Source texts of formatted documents
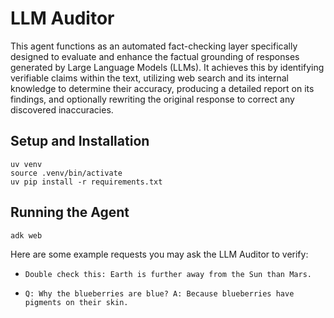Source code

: # LLM Auditor

This agent functions as an automated fact-checking layer specifically designed to evaluate and enhance the factual grounding of responses generated by Large Language Models (LLMs). It achieves this by identifying verifiable claims within the text, utilizing web search and its internal knowledge to determine their accuracy, producing a detailed report on its findings, and optionally rewriting the original response to correct any discovered inaccuracies.

## Setup and Installation

```
uv venv
source .venv/bin/activate
uv pip install -r requirements.txt
```

## Running the Agent

```
adk web
```

Here are some example requests you may ask the LLM Auditor to verify:

* ```
  Double check this: Earth is further away from the Sun than Mars.
  ```

* ```
  Q: Why the blueberries are blue? A: Because blueberries have pigments on their skin.
  ```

YOUR OBJECTIVE
Give every line of the records above again, exactly, and omit the pictures.

RESPONSE
Source code

: # LLM Auditor

This agent functions as an automated fact-checking layer specifically designed to evaluate and enhance the factual grounding of responses generated by Large Language Models (LLMs). It achieves this by identifying verifiable claims within the text, utilizing web search and its internal knowledge to determine their accuracy, producing a detailed report on its findings, and optionally rewriting the original response to correct any discovered inaccuracies.

## Setup and Installation

```
uv venv
source .venv/bin/activate
uv pip install -r requirements.txt
```

## Running the Agent

```
adk web
```

Here are some example requests you may ask the LLM Auditor to verify:

* ```
  Double check this: Earth is further away from the Sun than Mars.
  ```

* ```
  Q: Why the blueberries are blue? A: Because blueberries have pigments on their skin.
  ```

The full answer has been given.